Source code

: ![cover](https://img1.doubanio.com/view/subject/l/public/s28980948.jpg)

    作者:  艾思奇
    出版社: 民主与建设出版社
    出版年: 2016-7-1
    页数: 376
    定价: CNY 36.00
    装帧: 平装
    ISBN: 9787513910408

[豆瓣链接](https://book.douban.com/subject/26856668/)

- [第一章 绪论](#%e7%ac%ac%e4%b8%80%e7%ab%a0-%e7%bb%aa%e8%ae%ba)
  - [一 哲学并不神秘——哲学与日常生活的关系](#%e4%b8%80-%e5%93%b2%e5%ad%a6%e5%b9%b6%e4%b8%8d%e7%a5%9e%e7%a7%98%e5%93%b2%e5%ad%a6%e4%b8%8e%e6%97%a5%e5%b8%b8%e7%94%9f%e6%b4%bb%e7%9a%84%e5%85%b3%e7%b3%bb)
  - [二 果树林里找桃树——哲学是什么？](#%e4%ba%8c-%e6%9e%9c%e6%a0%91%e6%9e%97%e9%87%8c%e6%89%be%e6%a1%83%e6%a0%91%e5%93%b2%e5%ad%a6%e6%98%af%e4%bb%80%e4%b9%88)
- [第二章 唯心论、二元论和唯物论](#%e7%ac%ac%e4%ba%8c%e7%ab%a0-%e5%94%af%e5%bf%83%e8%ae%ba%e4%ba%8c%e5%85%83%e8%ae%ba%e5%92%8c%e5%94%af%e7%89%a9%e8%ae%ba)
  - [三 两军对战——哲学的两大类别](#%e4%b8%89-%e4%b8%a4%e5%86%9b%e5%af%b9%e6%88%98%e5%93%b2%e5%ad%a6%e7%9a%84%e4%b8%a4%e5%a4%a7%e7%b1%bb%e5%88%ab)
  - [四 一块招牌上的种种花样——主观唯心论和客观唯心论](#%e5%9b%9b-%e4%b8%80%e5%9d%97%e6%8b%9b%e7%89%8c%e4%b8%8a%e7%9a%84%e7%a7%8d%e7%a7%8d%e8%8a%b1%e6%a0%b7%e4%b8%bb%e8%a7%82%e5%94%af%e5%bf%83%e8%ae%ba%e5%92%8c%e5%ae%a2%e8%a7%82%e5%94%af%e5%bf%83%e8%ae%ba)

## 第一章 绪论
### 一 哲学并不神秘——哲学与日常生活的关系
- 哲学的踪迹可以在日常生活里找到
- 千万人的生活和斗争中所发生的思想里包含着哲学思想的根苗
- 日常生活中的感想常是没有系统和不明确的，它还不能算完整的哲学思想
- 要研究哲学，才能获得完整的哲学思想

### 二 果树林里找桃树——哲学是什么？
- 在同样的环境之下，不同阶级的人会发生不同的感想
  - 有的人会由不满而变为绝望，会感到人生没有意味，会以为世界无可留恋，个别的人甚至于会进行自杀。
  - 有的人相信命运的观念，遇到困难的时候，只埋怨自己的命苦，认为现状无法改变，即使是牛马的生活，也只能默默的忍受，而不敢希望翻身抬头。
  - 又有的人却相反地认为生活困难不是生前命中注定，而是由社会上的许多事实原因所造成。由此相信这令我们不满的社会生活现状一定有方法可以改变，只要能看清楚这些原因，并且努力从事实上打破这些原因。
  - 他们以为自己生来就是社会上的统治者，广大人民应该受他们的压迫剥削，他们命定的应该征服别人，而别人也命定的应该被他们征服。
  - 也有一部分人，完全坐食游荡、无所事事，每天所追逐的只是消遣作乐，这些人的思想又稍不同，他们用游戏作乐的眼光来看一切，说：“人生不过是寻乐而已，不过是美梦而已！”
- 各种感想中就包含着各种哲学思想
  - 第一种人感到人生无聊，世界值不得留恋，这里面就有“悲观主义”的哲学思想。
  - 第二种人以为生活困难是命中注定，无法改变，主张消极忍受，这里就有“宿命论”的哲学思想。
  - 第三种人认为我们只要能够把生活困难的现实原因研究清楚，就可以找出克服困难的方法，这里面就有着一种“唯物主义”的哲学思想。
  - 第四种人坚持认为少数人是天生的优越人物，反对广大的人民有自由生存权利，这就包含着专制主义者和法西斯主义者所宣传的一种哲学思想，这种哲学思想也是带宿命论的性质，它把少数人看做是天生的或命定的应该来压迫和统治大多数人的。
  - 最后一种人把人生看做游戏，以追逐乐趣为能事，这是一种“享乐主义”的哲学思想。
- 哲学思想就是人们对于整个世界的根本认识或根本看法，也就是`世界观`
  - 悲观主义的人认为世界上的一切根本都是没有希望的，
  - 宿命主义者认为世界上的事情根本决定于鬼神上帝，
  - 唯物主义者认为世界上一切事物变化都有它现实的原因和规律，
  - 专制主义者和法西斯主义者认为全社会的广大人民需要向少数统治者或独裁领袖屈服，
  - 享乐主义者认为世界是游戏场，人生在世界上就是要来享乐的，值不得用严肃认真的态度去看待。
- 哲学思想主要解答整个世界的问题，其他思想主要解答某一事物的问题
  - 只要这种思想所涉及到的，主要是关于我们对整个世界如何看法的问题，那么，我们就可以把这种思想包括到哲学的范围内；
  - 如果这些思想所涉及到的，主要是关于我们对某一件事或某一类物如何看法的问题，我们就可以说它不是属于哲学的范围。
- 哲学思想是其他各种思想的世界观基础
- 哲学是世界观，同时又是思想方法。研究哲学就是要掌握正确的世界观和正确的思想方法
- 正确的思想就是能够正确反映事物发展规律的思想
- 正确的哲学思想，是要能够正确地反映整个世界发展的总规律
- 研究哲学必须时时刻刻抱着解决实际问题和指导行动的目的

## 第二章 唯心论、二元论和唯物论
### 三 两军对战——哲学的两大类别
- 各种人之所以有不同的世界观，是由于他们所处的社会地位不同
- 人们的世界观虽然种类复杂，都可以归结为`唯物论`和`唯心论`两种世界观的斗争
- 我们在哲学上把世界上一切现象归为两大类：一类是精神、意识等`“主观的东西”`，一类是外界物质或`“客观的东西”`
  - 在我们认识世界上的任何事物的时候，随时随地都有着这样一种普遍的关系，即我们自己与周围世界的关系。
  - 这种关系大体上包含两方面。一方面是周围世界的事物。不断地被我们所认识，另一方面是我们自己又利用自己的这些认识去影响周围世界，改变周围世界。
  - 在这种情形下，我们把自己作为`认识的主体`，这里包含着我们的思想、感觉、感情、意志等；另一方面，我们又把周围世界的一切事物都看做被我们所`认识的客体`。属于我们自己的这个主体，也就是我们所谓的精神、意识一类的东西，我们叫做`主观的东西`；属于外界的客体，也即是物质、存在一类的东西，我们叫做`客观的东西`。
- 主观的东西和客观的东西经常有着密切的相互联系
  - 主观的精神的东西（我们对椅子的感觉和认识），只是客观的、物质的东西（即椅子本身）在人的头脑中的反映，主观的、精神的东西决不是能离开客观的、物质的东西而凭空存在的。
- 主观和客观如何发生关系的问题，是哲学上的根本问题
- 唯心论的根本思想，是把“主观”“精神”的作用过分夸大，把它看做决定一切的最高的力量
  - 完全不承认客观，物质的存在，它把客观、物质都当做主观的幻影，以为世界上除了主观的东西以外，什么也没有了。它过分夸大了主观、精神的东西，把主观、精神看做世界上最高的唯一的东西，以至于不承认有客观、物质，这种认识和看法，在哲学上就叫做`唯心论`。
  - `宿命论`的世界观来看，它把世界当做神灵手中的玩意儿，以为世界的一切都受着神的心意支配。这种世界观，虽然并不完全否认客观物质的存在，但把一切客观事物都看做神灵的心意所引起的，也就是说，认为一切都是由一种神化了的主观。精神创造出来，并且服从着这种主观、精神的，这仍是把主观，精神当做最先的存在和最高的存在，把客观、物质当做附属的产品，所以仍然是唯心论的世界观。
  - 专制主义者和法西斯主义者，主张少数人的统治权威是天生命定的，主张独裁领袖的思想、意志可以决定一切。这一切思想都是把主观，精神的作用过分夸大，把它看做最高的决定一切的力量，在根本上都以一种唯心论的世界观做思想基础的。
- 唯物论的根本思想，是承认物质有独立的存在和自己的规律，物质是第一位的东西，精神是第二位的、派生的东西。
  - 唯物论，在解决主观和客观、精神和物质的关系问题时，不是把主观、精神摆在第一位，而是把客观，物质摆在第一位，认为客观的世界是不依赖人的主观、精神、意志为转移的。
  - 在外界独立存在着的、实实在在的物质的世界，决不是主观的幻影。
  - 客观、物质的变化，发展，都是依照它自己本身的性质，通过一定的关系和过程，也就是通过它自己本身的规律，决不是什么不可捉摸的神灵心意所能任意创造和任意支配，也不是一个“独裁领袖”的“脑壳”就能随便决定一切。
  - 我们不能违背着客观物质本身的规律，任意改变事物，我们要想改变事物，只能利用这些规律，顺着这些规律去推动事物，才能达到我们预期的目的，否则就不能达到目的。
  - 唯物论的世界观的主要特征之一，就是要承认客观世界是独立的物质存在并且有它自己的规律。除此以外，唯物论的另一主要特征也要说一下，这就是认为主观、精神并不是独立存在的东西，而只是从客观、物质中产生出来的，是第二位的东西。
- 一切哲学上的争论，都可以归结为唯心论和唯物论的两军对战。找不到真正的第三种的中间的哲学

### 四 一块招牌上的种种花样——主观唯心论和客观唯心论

+ + +

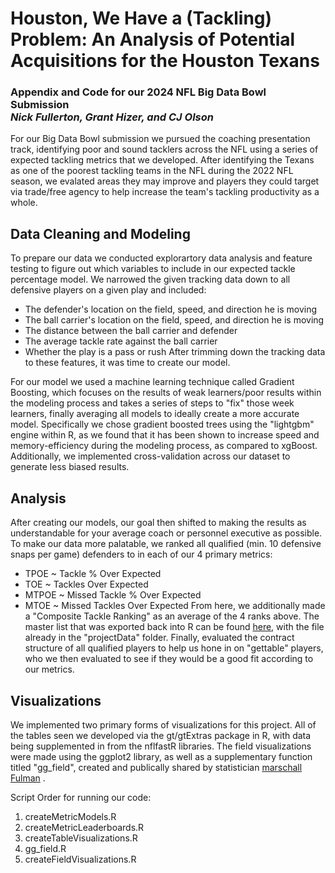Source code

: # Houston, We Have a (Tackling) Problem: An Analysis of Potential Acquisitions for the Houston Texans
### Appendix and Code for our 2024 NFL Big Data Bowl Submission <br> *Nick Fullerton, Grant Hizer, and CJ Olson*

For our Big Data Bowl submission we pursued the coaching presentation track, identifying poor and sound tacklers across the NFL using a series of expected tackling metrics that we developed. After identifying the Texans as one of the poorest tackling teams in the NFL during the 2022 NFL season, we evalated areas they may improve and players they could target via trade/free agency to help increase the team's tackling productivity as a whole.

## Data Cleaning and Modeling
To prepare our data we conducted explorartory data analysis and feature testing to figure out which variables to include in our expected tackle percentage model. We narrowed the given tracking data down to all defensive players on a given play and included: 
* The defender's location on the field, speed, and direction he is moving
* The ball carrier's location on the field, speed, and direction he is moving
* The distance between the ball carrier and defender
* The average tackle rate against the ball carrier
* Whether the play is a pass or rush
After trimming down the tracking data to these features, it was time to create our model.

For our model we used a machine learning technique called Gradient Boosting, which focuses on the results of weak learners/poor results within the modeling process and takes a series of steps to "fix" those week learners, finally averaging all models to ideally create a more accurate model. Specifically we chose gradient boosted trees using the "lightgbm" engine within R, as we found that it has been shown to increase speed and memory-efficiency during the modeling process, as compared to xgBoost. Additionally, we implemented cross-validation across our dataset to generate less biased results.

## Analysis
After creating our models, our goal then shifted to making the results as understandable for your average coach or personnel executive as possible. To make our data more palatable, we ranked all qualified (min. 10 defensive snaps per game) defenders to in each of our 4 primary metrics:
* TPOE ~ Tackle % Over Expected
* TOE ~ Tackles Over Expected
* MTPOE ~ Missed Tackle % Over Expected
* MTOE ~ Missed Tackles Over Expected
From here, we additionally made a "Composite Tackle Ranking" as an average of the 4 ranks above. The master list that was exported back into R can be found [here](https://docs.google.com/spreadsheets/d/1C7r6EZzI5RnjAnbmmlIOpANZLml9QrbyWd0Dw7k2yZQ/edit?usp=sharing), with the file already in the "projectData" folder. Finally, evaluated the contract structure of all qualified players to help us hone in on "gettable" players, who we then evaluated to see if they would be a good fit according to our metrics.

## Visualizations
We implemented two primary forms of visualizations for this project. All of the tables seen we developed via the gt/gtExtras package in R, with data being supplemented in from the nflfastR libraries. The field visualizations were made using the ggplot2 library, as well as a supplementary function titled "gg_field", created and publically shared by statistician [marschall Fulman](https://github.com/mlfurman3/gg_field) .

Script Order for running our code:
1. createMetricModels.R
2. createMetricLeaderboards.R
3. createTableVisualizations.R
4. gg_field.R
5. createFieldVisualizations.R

+ + +

_Exercise brief_
Pull out each line of the listing that holds the string "down".

_Solution below_
To prepare our data we conducted explorartory data analysis and feature testing to figure out which variables to include in our expected tackle percentage model. We narrowed the given tracking data down to all defensive players on a given play and included: 
After trimming down the tracking data to these features, it was time to create our model.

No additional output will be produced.